Shares of oil major Chevron (CVX 0.53%) got an early lift on Monday after two analysts (Cowen and Wells Fargo) raised price targets on the stock (to $185 and $199 a share, respectively), and only one analyst (J.P. Morgan) lowered targets -- to $143 a share.    

Up until just about noon ET, Chevron stock was rising on the news, gaining as much as 2% -- but then the bad news arrived: President Joe Biden may impose a "windfall profits" tax on oil companies. And as of 1:05 p.m. ET, Chevron stock's gains have been cut to just 0.5%.

So what

As the Associated Press reports, the White House is concerned about "major oil companies making record-setting profits even as they refuse to help lower prices at the pump for the American people." This jibes with a tweet from POTUS over the weekend, in which the president took aim at the oil companies' "billions in profits."
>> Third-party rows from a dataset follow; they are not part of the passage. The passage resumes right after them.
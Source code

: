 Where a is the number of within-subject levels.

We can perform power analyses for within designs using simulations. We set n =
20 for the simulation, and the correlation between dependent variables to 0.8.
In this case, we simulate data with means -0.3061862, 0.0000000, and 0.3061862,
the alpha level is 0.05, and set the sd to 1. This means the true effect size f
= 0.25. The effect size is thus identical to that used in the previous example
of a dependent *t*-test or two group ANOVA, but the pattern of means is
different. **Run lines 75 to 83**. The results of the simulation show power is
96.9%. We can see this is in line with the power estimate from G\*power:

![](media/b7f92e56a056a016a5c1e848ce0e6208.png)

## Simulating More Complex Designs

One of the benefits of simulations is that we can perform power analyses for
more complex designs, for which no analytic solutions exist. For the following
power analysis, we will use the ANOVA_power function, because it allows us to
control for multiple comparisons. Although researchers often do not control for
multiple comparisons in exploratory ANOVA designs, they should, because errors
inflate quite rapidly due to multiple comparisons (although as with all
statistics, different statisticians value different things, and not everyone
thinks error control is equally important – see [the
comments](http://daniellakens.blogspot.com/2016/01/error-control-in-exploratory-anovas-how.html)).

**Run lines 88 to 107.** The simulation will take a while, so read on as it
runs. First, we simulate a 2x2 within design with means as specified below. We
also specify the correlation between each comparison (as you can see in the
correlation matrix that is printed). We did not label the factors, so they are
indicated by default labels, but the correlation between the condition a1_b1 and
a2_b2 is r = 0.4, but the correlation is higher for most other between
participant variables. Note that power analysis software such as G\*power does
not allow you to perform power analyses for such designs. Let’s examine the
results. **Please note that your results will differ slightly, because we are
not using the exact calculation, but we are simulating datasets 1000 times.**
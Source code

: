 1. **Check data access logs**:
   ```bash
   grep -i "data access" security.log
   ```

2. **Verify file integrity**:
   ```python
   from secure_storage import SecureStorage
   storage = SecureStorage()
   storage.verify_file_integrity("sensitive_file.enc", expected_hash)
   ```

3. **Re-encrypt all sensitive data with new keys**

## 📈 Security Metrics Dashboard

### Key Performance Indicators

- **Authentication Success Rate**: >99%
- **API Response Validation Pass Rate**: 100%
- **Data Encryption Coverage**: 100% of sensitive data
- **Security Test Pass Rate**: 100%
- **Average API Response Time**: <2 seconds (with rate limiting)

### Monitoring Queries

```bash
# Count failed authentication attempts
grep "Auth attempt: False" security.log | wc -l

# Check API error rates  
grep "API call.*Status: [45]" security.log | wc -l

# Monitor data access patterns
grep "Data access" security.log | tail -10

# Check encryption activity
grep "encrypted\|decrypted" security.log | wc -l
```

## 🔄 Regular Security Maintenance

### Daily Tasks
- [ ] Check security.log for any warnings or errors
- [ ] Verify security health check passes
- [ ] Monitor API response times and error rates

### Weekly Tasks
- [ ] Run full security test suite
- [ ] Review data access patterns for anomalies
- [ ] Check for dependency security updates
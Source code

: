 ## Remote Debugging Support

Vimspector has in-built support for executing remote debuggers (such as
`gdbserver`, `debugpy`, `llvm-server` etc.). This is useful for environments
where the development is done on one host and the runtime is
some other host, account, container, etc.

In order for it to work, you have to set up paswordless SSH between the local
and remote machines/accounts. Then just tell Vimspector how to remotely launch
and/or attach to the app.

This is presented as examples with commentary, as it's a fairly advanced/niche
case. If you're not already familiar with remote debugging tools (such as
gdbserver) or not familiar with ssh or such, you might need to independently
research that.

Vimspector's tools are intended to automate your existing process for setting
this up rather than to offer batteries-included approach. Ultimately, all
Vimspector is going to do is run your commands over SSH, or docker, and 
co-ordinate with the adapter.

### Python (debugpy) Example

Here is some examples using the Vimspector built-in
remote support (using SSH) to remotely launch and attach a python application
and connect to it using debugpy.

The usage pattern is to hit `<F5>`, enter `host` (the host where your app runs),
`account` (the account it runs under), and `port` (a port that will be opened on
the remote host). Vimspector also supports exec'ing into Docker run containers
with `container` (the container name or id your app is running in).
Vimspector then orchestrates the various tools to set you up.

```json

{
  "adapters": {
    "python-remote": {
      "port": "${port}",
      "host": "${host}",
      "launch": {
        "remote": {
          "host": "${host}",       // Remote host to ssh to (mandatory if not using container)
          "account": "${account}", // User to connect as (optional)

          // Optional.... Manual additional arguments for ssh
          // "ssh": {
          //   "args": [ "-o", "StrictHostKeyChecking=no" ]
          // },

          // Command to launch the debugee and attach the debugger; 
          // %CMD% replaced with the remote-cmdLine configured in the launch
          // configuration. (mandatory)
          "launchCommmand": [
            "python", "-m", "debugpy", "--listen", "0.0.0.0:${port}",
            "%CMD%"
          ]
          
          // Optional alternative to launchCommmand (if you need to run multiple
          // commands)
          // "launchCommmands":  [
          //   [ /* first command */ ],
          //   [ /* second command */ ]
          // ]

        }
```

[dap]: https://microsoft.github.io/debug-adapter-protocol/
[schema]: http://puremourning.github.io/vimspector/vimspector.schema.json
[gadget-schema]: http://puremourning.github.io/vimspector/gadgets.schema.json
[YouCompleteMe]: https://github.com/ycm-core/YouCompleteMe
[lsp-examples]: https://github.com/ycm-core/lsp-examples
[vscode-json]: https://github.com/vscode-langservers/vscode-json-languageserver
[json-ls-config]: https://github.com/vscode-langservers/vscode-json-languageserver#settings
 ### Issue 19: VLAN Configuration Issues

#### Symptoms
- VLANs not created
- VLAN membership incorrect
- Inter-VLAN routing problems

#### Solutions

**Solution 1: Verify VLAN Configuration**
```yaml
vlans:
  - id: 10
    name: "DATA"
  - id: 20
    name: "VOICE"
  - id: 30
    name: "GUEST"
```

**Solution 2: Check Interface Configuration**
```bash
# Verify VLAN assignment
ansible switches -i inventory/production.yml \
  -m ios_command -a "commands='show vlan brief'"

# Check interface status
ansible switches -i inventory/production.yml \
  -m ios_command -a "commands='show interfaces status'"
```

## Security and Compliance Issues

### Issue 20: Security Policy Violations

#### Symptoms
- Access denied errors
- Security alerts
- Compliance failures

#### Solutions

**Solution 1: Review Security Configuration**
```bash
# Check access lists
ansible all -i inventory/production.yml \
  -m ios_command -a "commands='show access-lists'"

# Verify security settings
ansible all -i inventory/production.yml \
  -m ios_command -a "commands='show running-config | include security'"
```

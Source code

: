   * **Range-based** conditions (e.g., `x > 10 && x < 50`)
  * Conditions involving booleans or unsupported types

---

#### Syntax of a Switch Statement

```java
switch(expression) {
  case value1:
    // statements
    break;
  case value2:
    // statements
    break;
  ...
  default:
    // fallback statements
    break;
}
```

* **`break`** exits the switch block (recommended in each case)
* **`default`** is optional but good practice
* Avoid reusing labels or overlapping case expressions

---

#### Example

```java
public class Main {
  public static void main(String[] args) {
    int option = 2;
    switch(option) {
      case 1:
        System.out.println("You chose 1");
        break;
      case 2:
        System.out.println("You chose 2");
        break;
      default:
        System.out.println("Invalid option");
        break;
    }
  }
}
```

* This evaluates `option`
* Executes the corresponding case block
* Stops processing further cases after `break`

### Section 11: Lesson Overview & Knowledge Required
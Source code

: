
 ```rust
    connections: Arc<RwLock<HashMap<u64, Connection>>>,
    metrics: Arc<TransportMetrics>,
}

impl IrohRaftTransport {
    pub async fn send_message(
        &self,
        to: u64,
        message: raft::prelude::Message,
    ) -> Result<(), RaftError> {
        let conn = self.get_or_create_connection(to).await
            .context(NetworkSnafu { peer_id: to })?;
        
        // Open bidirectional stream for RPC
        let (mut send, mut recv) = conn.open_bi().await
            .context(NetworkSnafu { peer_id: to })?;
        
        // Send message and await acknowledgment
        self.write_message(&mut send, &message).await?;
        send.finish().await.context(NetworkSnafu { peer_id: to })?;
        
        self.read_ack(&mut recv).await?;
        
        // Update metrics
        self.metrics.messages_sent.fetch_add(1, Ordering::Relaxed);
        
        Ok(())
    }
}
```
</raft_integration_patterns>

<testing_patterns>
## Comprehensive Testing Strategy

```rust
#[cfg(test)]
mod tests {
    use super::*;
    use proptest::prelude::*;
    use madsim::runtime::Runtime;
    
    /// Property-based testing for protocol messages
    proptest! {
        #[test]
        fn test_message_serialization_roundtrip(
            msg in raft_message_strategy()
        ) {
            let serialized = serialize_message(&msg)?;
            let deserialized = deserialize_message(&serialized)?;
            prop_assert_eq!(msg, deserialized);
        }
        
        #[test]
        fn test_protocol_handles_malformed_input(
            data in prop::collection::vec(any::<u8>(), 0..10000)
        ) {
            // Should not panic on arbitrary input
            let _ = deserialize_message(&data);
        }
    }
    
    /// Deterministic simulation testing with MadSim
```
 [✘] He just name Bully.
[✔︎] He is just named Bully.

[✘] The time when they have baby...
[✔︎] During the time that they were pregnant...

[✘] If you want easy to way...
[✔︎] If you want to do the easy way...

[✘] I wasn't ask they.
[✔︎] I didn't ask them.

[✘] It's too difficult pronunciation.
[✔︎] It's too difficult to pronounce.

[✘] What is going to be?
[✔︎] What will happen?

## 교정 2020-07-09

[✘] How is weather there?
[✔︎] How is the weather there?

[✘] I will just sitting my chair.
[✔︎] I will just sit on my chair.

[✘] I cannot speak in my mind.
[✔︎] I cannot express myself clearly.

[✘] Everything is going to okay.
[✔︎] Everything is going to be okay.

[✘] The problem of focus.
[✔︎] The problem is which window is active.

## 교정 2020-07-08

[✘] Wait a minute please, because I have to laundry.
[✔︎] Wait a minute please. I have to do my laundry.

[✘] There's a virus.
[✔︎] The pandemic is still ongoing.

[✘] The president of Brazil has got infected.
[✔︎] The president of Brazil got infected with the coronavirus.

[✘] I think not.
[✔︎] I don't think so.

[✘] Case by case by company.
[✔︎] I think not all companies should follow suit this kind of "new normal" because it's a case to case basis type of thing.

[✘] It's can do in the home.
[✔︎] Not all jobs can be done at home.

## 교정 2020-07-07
Granted, in that tweet, the president urged oil companies to "bring down prices at the pump." But based on today's AP story, it would appear that that request may come with a threat if the oil companies don't comply: The IRS may tax any billions oil companies earn as a result of not lowering prices.

Now what

Chevron, with $11.2 billion in net profit earned in the third quarter (less than ExxonMobil earned, but twice as much as ConocoPhillips' profit, according to data from S&P Global Market Intelligence), now appears to be in the president's crosshairs. So yes, early this morning, Wall Street on balance may have been thinking that Chevron looked undervalued -- indeed, at 12 times trailing earnings, with a near-15% projected long-term earnings growth rate and a 3.2% dividend yield, I'd argue Chevron is undervalued.

But if part of Chevron's profits get blown away by a government windfall profits tax, pretty soon, Chevron stock may not look so cheap anymore. While the president's tax threat isn't certain to come to pass, this is a risk investors should start factoring into their valuations right about now.